------ Exercise data ------
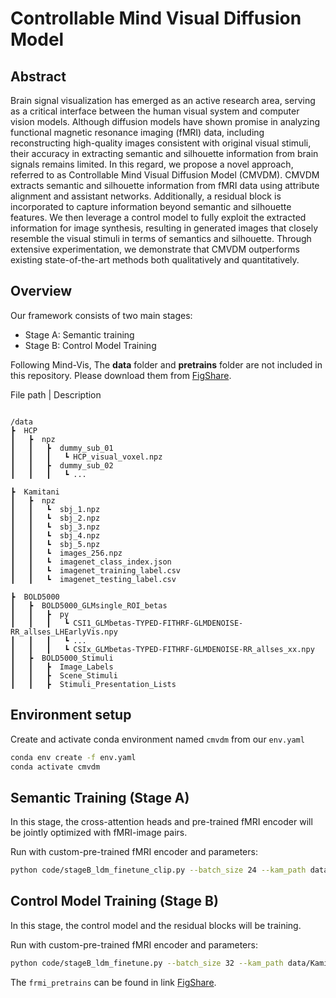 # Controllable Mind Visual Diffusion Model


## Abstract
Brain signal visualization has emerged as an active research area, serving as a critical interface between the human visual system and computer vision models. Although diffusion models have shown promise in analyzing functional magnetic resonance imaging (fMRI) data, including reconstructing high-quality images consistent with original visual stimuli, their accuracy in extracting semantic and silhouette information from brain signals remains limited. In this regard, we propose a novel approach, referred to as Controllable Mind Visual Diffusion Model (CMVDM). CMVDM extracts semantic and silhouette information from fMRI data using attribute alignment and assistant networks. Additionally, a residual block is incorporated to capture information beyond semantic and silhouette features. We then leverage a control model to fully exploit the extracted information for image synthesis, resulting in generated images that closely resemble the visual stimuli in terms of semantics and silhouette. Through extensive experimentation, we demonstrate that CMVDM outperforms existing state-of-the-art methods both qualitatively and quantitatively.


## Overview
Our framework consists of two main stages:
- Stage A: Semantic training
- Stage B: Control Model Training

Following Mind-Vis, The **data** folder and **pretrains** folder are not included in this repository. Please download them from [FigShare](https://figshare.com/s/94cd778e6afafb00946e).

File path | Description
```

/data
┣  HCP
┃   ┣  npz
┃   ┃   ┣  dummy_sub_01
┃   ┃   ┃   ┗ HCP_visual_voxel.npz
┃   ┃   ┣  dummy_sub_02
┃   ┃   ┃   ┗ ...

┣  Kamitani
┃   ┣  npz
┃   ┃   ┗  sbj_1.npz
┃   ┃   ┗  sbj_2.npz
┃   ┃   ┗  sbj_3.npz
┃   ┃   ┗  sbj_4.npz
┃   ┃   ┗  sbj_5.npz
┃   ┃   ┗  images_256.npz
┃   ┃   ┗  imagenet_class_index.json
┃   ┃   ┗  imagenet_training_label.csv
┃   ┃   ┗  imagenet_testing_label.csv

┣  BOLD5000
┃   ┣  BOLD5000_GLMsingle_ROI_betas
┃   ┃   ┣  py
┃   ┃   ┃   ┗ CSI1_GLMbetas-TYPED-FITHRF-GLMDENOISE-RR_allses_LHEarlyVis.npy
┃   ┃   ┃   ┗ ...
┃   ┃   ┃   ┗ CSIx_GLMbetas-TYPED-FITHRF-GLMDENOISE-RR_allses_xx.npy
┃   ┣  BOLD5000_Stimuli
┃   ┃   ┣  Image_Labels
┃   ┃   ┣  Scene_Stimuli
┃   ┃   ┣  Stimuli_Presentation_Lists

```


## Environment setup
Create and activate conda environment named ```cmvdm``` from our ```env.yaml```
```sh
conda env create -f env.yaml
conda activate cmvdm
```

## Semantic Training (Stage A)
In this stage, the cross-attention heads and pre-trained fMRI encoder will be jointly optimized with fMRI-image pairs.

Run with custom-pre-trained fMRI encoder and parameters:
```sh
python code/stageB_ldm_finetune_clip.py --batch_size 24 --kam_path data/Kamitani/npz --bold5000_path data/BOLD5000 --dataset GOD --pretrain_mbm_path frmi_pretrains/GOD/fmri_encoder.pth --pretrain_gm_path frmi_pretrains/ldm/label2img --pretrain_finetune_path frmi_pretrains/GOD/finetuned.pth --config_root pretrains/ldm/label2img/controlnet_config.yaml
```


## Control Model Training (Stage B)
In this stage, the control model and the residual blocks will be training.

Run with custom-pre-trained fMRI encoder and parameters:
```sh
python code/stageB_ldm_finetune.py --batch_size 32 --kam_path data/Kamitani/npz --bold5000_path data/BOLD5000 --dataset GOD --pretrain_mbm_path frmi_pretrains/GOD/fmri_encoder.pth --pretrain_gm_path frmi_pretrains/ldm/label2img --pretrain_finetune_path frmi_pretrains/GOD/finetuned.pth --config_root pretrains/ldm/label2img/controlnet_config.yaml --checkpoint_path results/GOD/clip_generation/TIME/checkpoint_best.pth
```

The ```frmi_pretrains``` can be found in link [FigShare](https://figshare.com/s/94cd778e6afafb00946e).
------
------ Exercise data ------
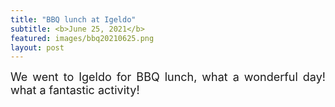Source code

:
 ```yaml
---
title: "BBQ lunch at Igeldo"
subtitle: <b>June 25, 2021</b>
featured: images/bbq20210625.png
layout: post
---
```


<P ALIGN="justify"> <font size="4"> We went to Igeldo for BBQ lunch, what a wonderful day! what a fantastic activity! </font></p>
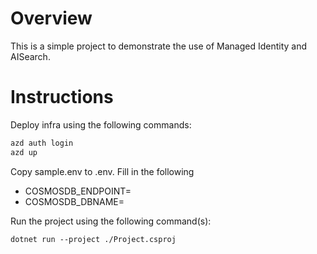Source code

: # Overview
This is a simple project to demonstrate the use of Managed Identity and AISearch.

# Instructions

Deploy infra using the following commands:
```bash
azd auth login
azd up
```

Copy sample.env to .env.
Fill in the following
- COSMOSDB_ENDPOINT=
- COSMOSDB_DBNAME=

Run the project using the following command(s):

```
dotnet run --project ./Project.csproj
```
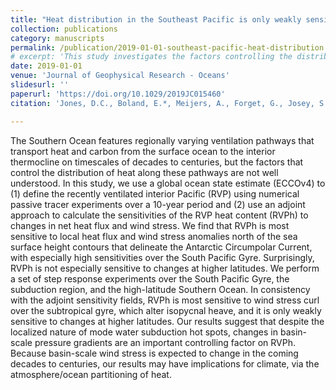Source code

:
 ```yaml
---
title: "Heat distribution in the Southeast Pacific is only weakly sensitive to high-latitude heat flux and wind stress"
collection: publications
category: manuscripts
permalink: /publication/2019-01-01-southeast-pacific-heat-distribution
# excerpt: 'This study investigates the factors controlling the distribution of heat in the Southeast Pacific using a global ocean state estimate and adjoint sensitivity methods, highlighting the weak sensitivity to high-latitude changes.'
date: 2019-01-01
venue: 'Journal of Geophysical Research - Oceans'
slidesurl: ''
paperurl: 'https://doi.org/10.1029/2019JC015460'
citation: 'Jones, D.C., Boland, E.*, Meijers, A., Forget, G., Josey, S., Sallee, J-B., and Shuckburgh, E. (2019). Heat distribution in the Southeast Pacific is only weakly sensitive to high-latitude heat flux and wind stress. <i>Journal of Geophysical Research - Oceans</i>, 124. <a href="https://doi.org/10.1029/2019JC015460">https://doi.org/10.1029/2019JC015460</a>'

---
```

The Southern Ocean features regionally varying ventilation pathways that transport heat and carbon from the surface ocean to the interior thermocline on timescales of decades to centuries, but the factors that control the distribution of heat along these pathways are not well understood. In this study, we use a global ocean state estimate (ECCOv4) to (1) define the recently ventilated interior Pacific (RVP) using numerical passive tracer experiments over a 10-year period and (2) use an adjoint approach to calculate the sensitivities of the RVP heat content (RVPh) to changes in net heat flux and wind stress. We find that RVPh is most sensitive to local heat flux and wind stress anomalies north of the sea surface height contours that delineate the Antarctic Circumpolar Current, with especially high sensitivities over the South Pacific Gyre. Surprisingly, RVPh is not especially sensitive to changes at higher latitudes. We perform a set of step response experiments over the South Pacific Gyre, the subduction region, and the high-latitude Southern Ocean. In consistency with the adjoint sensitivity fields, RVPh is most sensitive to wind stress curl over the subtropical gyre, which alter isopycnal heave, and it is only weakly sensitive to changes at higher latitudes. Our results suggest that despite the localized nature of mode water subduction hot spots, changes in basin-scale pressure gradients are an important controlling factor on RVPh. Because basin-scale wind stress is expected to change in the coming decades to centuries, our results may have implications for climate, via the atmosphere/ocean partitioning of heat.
------
------ Exercise data ------
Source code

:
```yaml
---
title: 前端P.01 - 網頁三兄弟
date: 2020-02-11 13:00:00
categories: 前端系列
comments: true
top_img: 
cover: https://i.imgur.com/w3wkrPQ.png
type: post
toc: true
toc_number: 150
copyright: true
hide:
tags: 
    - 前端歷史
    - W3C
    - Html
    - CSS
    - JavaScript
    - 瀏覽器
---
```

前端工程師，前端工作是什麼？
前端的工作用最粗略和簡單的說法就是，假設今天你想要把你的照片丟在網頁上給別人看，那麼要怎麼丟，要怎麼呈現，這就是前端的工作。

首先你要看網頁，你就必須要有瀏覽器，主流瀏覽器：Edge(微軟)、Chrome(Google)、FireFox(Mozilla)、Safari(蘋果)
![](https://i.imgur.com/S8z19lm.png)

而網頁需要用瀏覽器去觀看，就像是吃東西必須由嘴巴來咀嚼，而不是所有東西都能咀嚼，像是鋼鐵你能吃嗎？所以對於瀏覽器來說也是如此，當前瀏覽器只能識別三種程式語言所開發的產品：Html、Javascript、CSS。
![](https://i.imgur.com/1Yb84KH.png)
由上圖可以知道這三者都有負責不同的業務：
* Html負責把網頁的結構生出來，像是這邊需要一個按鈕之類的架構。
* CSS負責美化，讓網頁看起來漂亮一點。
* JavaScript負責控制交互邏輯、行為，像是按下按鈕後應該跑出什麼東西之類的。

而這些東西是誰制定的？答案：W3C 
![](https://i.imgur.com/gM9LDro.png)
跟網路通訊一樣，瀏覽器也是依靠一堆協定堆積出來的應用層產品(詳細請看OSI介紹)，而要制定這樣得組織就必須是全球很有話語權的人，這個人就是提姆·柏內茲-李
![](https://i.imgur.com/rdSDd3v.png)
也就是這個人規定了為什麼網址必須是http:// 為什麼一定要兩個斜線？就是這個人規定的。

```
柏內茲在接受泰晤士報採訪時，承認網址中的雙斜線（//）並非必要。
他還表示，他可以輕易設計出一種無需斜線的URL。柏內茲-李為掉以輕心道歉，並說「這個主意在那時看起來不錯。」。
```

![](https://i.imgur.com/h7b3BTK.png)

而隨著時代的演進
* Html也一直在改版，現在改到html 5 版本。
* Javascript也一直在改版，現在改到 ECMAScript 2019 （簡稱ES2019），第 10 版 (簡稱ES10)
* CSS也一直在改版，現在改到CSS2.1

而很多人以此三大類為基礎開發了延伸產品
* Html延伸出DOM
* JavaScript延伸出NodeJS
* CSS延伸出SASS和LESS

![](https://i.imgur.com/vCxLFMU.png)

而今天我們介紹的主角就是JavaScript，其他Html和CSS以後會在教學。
------
## [Problem requirements]
Lines holding "TYPED": copy each one from the records above.

## [Response area]
┃   ┃   ┃   ┗ CSI1_GLMbetas-TYPED-FITHRF-GLMDENOISE-RR_allses_LHEarlyVis.npy
┃   ┃   ┃   ┗ CSIx_GLMbetas-TYPED-FITHRF-GLMDENOISE-RR_allses_xx.npy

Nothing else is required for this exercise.